Data provided
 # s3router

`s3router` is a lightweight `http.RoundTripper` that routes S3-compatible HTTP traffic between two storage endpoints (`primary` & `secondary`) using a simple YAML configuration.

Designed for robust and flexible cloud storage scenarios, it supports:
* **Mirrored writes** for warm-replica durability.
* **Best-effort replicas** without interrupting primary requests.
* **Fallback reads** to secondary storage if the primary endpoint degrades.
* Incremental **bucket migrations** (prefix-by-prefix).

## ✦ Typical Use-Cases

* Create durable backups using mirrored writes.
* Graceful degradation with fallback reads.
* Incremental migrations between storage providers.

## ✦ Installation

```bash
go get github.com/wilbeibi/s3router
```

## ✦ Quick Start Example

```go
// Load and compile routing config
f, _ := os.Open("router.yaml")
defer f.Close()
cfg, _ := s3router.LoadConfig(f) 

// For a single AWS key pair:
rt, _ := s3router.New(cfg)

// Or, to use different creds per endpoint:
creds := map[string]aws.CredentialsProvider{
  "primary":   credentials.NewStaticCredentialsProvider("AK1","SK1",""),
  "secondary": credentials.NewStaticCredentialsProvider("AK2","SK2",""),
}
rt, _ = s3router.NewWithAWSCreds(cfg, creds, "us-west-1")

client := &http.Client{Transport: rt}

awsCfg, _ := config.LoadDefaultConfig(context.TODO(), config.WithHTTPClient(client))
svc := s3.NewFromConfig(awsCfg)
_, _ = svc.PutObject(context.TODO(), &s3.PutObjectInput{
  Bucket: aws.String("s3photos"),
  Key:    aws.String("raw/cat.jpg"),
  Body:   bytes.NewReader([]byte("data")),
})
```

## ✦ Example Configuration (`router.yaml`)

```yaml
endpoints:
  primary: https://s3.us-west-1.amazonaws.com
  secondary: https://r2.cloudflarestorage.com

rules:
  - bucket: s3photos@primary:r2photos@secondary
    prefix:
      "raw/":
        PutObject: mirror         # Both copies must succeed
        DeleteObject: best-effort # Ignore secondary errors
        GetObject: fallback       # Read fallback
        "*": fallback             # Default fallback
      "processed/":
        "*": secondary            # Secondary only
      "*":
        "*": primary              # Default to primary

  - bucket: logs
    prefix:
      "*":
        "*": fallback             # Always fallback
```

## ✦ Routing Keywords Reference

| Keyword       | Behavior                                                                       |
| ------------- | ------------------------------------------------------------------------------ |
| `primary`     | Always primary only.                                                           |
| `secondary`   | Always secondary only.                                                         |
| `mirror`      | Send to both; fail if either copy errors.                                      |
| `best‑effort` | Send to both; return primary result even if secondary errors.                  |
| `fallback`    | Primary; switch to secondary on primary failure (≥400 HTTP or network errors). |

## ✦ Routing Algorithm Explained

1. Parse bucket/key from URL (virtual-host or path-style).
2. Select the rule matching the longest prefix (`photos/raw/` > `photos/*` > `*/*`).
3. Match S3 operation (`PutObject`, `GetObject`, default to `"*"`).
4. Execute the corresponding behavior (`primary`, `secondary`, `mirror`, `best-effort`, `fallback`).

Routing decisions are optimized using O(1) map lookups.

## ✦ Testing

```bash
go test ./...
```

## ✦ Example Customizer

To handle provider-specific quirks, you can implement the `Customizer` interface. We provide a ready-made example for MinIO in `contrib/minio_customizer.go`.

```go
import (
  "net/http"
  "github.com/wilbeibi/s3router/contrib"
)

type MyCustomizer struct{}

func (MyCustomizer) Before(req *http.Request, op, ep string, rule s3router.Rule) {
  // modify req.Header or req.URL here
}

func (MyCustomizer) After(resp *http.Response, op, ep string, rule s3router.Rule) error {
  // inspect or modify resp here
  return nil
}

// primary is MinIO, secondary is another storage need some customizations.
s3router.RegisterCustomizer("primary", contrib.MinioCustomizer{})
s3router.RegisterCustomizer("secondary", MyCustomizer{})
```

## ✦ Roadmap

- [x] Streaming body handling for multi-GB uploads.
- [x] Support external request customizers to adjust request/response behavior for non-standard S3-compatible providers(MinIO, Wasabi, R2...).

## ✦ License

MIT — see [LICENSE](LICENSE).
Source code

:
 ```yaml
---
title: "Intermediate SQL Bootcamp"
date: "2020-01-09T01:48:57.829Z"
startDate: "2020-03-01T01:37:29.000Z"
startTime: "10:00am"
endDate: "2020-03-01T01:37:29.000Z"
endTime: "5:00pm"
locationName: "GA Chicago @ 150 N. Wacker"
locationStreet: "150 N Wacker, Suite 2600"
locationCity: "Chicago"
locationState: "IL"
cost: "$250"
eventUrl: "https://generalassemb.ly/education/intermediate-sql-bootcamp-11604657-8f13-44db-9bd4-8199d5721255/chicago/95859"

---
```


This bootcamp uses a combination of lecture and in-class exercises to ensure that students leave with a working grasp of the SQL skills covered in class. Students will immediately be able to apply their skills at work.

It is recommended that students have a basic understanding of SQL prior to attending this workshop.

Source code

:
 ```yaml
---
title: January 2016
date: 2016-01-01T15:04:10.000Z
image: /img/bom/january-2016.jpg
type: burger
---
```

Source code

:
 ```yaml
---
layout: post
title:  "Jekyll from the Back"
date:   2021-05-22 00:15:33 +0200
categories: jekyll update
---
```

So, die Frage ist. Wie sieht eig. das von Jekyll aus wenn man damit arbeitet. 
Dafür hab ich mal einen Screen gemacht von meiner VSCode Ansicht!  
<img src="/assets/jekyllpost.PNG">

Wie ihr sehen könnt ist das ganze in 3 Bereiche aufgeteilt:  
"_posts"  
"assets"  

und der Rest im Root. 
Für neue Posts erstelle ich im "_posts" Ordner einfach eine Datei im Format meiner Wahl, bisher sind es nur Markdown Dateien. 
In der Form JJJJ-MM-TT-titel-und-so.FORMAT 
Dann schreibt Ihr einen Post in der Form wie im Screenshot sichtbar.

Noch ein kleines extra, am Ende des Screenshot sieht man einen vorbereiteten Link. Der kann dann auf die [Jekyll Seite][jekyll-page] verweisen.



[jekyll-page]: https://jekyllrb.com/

What the task asks
Transcription of the entire listing, word for word, is required.

Solution
 # s3router

`s3router` is a lightweight `http.RoundTripper` that routes S3-compatible HTTP traffic between two storage endpoints (`primary` & `secondary`) using a simple YAML configuration.

Designed for robust and flexible cloud storage scenarios, it supports:
* **Mirrored writes** for warm-replica durability.
* **Best-effort replicas** without interrupting primary requests.
* **Fallback reads** to secondary storage if the primary endpoint degrades.
* Incremental **bucket migrations** (prefix-by-prefix).

## ✦ Typical Use-Cases

* Create durable backups using mirrored writes.
* Graceful degradation with fallback reads.
* Incremental migrations between storage providers.

## ✦ Installation

```bash
go get github.com/wilbeibi/s3router
```

## ✦ Quick Start Example

```go
// Load and compile routing config
f, _ := os.Open("router.yaml")
defer f.Close()
cfg, _ := s3router.LoadConfig(f) 

// For a single AWS key pair:
rt, _ := s3router.New(cfg)

// Or, to use different creds per endpoint:
creds := map[string]aws.CredentialsProvider{
  "primary":   credentials.NewStaticCredentialsProvider("AK1","SK1",""),
  "secondary": credentials.NewStaticCredentialsProvider("AK2","SK2",""),
}
rt, _ = s3router.NewWithAWSCreds(cfg, creds, "us-west-1")

client := &http.Client{Transport: rt}

awsCfg, _ := config.LoadDefaultConfig(context.TODO(), config.WithHTTPClient(client))
svc := s3.NewFromConfig(awsCfg)
_, _ = svc.PutObject(context.TODO(), &s3.PutObjectInput{
  Bucket: aws.String("s3photos"),
  Key:    aws.String("raw/cat.jpg"),
  Body:   bytes.NewReader([]byte("data")),
})
```

## ✦ Example Configuration (`router.yaml`)

```yaml
endpoints:
  primary: https://s3.us-west-1.amazonaws.com
  secondary: https://r2.cloudflarestorage.com

rules:
  - bucket: s3photos@primary:r2photos@secondary
    prefix:
      "raw/":
        PutObject: mirror         # Both copies must succeed
        DeleteObject: best-effort # Ignore secondary errors
        GetObject: fallback       # Read fallback
        "*": fallback             # Default fallback
      "processed/":
        "*": secondary            # Secondary only
      "*":
        "*": primary              # Default to primary

  - bucket: logs
    prefix:
      "*":
        "*": fallback             # Always fallback
```

## ✦ Routing Keywords Reference

| Keyword       | Behavior                                                                       |
| ------------- | ------------------------------------------------------------------------------ |
| `primary`     | Always primary only.                                                           |
| `secondary`   | Always secondary only.                                                         |
| `mirror`      | Send to both; fail if either copy errors.                                      |
| `best‑effort` | Send to both; return primary result even if secondary errors.                  |
| `fallback`    | Primary; switch to secondary on primary failure (≥400 HTTP or network errors). |

## ✦ Routing Algorithm Explained

1. Parse bucket/key from URL (virtual-host or path-style).
2. Select the rule matching the longest prefix (`photos/raw/` > `photos/*` > `*/*`).
3. Match S3 operation (`PutObject`, `GetObject`, default to `"*"`).
4. Execute the corresponding behavior (`primary`, `secondary`, `mirror`, `best-effort`, `fallback`).

Routing decisions are optimized using O(1) map lookups.

## ✦ Testing

```bash
go test ./...
```

## ✦ Example Customizer

To handle provider-specific quirks, you can implement the `Customizer` interface. We provide a ready-made example for MinIO in `contrib/minio_customizer.go`.

```go
import (
  "net/http"
  "github.com/wilbeibi/s3router/contrib"
)

type MyCustomizer struct{}

func (MyCustomizer) Before(req *http.Request, op, ep string, rule s3router.Rule) {
  // modify req.Header or req.URL here
}

func (MyCustomizer) After(resp *http.Response, op, ep string, rule s3router.Rule) error {
  // inspect or modify resp here
  return nil
}

// primary is MinIO, secondary is another storage need some customizations.
s3router.RegisterCustomizer("primary", contrib.MinioCustomizer{})
s3router.RegisterCustomizer("secondary", MyCustomizer{})
```

## ✦ Roadmap

- [x] Streaming body handling for multi-GB uploads.
- [x] Support external request customizers to adjust request/response behavior for non-standard S3-compatible providers(MinIO, Wasabi, R2...).

## ✦ License

MIT — see [LICENSE](LICENSE).
Source code

:
 ```yaml
---
title: "Intermediate SQL Bootcamp"
date: "2020-01-09T01:48:57.829Z"
startDate: "2020-03-01T01:37:29.000Z"
startTime: "10:00am"
endDate: "2020-03-01T01:37:29.000Z"
endTime: "5:00pm"
locationName: "GA Chicago @ 150 N. Wacker"
locationStreet: "150 N Wacker, Suite 2600"
locationCity: "Chicago"
locationState: "IL"
cost: "$250"
eventUrl: "https://generalassemb.ly/education/intermediate-sql-bootcamp-11604657-8f13-44db-9bd4-8199d5721255/chicago/95859"

---
```


This bootcamp uses a combination of lecture and in-class exercises to ensure that students leave with a working grasp of the SQL skills covered in class. Students will immediately be able to apply their skills at work.

It is recommended that students have a basic understanding of SQL prior to attending this workshop.

Source code

:
 ```yaml
---
title: January 2016
date: 2016-01-01T15:04:10.000Z
image: /img/bom/january-2016.jpg
type: burger
---
```

Source code

:
 ```yaml
---
layout: post
title:  "Jekyll from the Back"
date:   2021-05-22 00:15:33 +0200
categories: jekyll update
---
```

So, die Frage ist. Wie sieht eig. das von Jekyll aus wenn man damit arbeitet. 
Dafür hab ich mal einen Screen gemacht von meiner VSCode Ansicht!  
<img src="/assets/jekyllpost.PNG">

Wie ihr sehen könnt ist das ganze in 3 Bereiche aufgeteilt:  
"_posts"  
"assets"  

und der Rest im Root. 
Für neue Posts erstelle ich im "_posts" Ordner einfach eine Datei im Format meiner Wahl, bisher sind es nur Markdown Dateien. 
In der Form JJJJ-MM-TT-titel-und-so.FORMAT 
Dann schreibt Ihr einen Post in der Form wie im Screenshot sichtbar.

Noch ein kleines extra, am Ende des Screenshot sieht man einen vorbereiteten Link. Der kann dann auf die [Jekyll Seite][jekyll-page] verweisen.



[jekyll-page]: https://jekyllrb.com/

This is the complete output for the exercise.